The gate electrode 110 is covered with the interlayer insulating film 111, and the source electrode 112 is formed on the interlayer insulating film 111. The source electrode 112 corresponds to the source electrode 1S shown in FIG. 1 and is directly connected to the source terminal 5. A contact hole reaching the P well layer 103 and the N well layer 104 is formed in the interlayer insulating film 111, and the source electrode 112 is connected to the P well layer 103 and the N well layer 104 through the contact hole.

Further, drain electrode 113 is formed on the lower surface of silicon carbide substrate 101. The source electrode 112 corresponds to the drain electrode 1D shown in FIG. 1 and is directly connected to the drain terminal 6.

On the other hand, as shown in FIGS. 3 and 5, a Zener diode including a Zener anode layer 107 and a Zener cathode layer 108 is also formed on the P well layer 103. This Zener diode corresponds to the temperature sensitive element 2 in FIG. No insulating film is interposed between the Zener diode and the P well layer 103. That is, the Zener anode layer 107 is directly formed on the P well layer 103, and the Zener cathode layer 108 is formed on the Zener anode layer 107. The field insulating film 109 is formed so as to cover the Zener diode.
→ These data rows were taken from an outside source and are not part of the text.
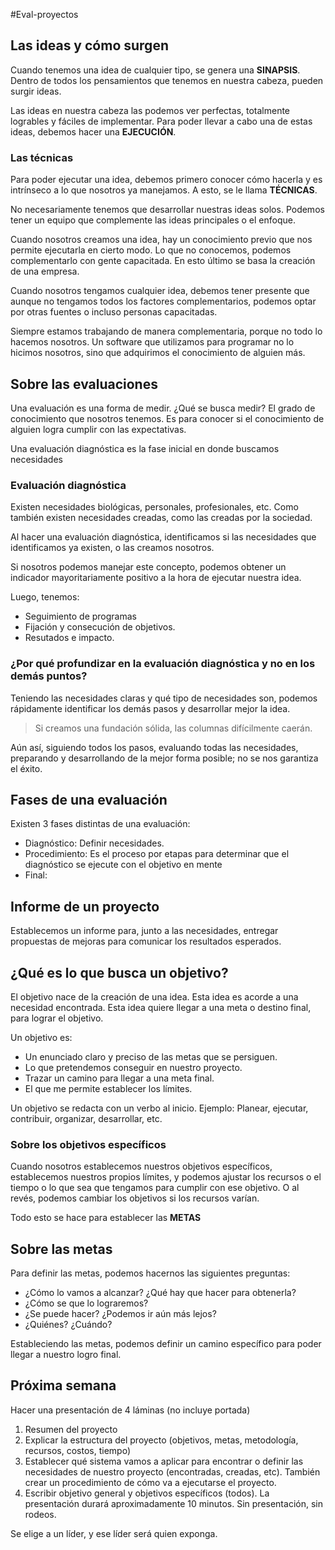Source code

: #Eval-proyectos 

## Las ideas y cómo surgen
Cuando tenemos una idea de cualquier tipo, se genera una **SINAPSIS**. Dentro de todos los pensamientos que tenemos en nuestra cabeza, pueden surgir ideas.

Las ideas en nuestra cabeza las podemos ver perfectas, totalmente logrables y fáciles de implementar. Para poder llevar a cabo una de estas ideas, debemos hacer una **EJECUCIÓN**.

### Las técnicas
Para poder ejecutar una idea, debemos primero conocer cómo hacerla y es intrínseco a lo que nosotros ya manejamos. A esto, se le llama **TÉCNICAS**.

No necesariamente tenemos que desarrollar nuestras ideas solos. Podemos tener un equipo que complemente las ideas principales o el enfoque.

Cuando nosotros creamos una idea, hay un conocimiento previo que nos permite ejecutarla en cierto modo. Lo que no conocemos, podemos complementarlo con gente capacitada. En esto último se basa la creación de una empresa.

Cuando nosotros tengamos cualquier idea, debemos tener presente que aunque no tengamos todos los factores complementarios, podemos optar por otras fuentes o incluso personas capacitadas.

Siempre estamos trabajando de manera complementaria, porque no todo lo hacemos nosotros. Un software que utilizamos para programar no lo hicimos nosotros, sino que adquirimos el conocimiento de alguien más.

## Sobre las evaluaciones
Una evaluación es una forma de medir. ¿Qué se busca medir? El grado de conocimiento que nosotros tenemos. Es para conocer si el conocimiento de alguien logra cumplir con las expectativas.

Una evaluación diagnóstica es la fase inicial en donde buscamos necesidades

### Evaluación diagnóstica
Existen necesidades biológicas, personales, profesionales, etc. Como también existen necesidades creadas, como las creadas por la sociedad.

Al hacer una evaluación diagnóstica, identificamos si las necesidades que identificamos ya existen, o las creamos nosotros.

Si nosotros podemos manejar este concepto, podemos obtener un indicador mayoritariamente positivo a la hora de ejecutar nuestra idea.

Luego, tenemos:
- Seguimiento de programas
- Fijación y consecución de objetivos.
- Resutados e impacto.

### ¿Por qué profundizar en la evaluación diagnóstica y no en los demás puntos?
Teniendo las necesidades claras y qué tipo de necesidades son, podemos rápidamente identificar los demás pasos y desarrollar mejor la idea.

> Si creamos una fundación sólida, las columnas difícilmente caerán.

Aún así, siguiendo todos los pasos, evaluando todas las necesidades, preparando y desarrollando de la mejor forma posible; no se nos garantiza el éxito.

## Fases de una evaluación
Existen 3 fases distintas de una evaluación:
- Diagnóstico: Definir necesidades.
- Procedimiento: Es el proceso por etapas para determinar que el diagnóstico se ejecute con el objetivo en mente
- Final: 

## Informe de un proyecto
Establecemos un informe para, junto a las necesidades, entregar propuestas de mejoras para comunicar los resultados esperados. 

## ¿Qué es lo que busca un objetivo?
El objetivo nace de la creación de una idea. Esta idea es acorde a una necesidad encontrada. Esta idea quiere llegar a una meta o destino final, para lograr el objetivo.

Un objetivo es:
- Un enunciado claro y preciso de las metas que se persiguen.
- Lo que pretendemos conseguir en nuestro proyecto.
- Trazar un camino para llegar a una meta final.
- El que me permite establecer los límites.

Un objetivo se redacta con un verbo al inicio. Ejemplo: Planear, ejecutar, contribuir, organizar, desarrollar, etc.

### Sobre los objetivos específicos
Cuando nosotros establecemos nuestros objetivos específicos, establecemos nuestros propios límites, y podemos ajustar los recursos o el tiempo o lo que sea que tengamos para cumplir con ese objetivo. O al revés, podemos cambiar los objetivos si los recursos varían.

Todo esto se hace para establecer las **METAS**
## Sobre las metas
Para definir las metas, podemos hacernos las siguientes preguntas:
- ¿Cómo lo vamos a alcanzar? ¿Qué hay que hacer para obtenerla?
- ¿Cómo se que lo lograremos?
- ¿Se puede hacer? ¿Podemos ir aún más lejos?
- ¿Quiénes? ¿Cuándo?

Estableciendo las metas, podemos definir un camino específico para poder llegar a nuestro logro final.

## Próxima semana
Hacer una presentación de 4 láminas (no incluye portada)
1. Resumen del proyecto
2. Explicar la estructura del proyecto (objetivos, metas, metodología, recursos, costos, tiempo)
3. Establecer qué sistema vamos a aplicar para encontrar o definir las necesidades de nuestro proyecto (encontradas, creadas, etc). También crear un procedimiento de cómo va a ejecutarse el proyecto.
4. Escribir objetivo general y objetivos específicos (todos).
La presentación durará aproximadamente 10 minutos. Sin presentación, sin rodeos.

Se elige a un líder, y ese líder será quien exponga.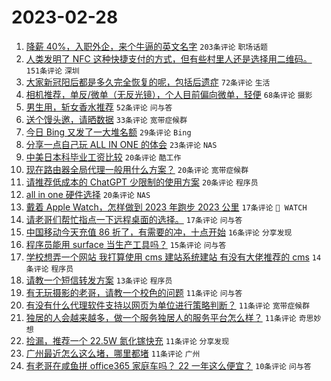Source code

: # 2023-02-28

1. [降薪 40%，入职外企，来个牛逼的英文名字](https://www.v2ex.com/t/919735) `203条评论` `职场话题`
1. [人类发明了 NFC 这种快捷支付的方式，但有些村里人还是选择用二维码。](https://www.v2ex.com/t/919692) `151条评论` `深圳`
1. [大家新冠阳后都是多久完全恢复的呢，包括后遗症](https://www.v2ex.com/t/919730) `72条评论` `生活`
1. [相机推荐，单反/微单（无反光镜），个人目前偏向微单，轻便](https://www.v2ex.com/t/919718) `68条评论` `摄影`
1. [男生用，斩女香水推荐](https://www.v2ex.com/t/919717) `52条评论` `问与答`
1. [送个馒头邀，请晒数据](https://www.v2ex.com/t/919736) `33条评论` `宽带症候群`
1. [今日 Bing 又发了一大堆名额](https://www.v2ex.com/t/919767) `29条评论` `Bing`
1. [分享一点自己玩 ALL IN ONE 的体会](https://www.v2ex.com/t/919753) `23条评论` `NAS`
1. [中美日本科毕业工资比较](https://www.v2ex.com/t/919797) `20条评论` `酷工作`
1. [现在路由器全局代理一般用什么方案？](https://www.v2ex.com/t/919709) `20条评论` `宽带症候群`
1. [请推荐低成本的 ChatGPT 少限制的使用方案](https://www.v2ex.com/t/919703) `20条评论` `程序员`
1. [all in one 硬件选择](https://www.v2ex.com/t/919693) `20条评论` `NAS`
1. [戴着 Apple Watch，怎样做到 2023 年跑步 2023 公里](https://www.v2ex.com/t/919780) `17条评论` ` WATCH`
1. [请老哥们帮忙指点一下远程桌面的选择。](https://www.v2ex.com/t/919762) `17条评论` `问与答`
1. [中国移动今天充值 86 折了，有需要的冲，十点开始](https://www.v2ex.com/t/919700) `16条评论` `分享发现`
1. [程序员能用 surface 当生产工具吗？](https://www.v2ex.com/t/919701) `15条评论` `问与答`
1. [学校想弄一个网站 我打算使用 cms 建站系统建站 有没有大佬推荐的 cms](https://www.v2ex.com/t/919707) `14条评论` `程序员`
1. [请教一个短信转发方案](https://www.v2ex.com/t/919761) `13条评论` `程序员`
1. [有无玩摄影的老哥，请教一个校色的问题](https://www.v2ex.com/t/919795) `11条评论` `问与答`
1. [有没有什么代理软件支持以网页为单位进行策略判断？](https://www.v2ex.com/t/919794) `11条评论` `宽带症候群`
1. [独居的人会越来越多，做一个服务独居人的服务平台怎么样？](https://www.v2ex.com/t/919732) `11条评论` `奇思妙想`
1. [捡漏，推荐一个 22.5W 氮化镓快充](https://www.v2ex.com/t/919710) `11条评论` `分享发现`
1. [广州最近怎么这么堵，哪里都堵](https://www.v2ex.com/t/919706) `11条评论` `广州`
1. [有老哥在咸鱼拼 office365 家庭车吗？ 22 一年这么便宜？](https://www.v2ex.com/t/919824) `10条评论` `问与答`
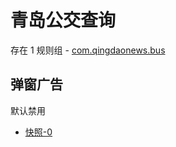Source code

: # 青岛公交查询

存在 1 规则组 - [com.qingdaonews.bus](/src/apps/com.qingdaonews.bus.ts)

## 弹窗广告

默认禁用

- [快照-0](https://i.gkd.li/import/13467193)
As can be seen from FIG. 5, the Zener anode layer 107 is connected to the source electrode 112 through the P well layer 103 and the well contact layer 105. The Zener cathode layer 108 is connected to the gate electrode 110 through a contact hole formed in the field insulating film 109.

The size and arrangement of each region shown in FIGS. 2 to 5 are merely examples, and can be changed within a range in which the circuit diagram shown in FIG. 1 is realized. For example, in the cross section of FIG. 5, the Zener anode layer 107 is directly bonded to the side surface of the source electrode 112 by retreating the field insulating film 109 in the lateral direction or projecting the Zener anode layer 107 in the lateral direction. You may By doing so, the resistance value between the Zener anode layer 107 and the source electrode 112 can be reduced.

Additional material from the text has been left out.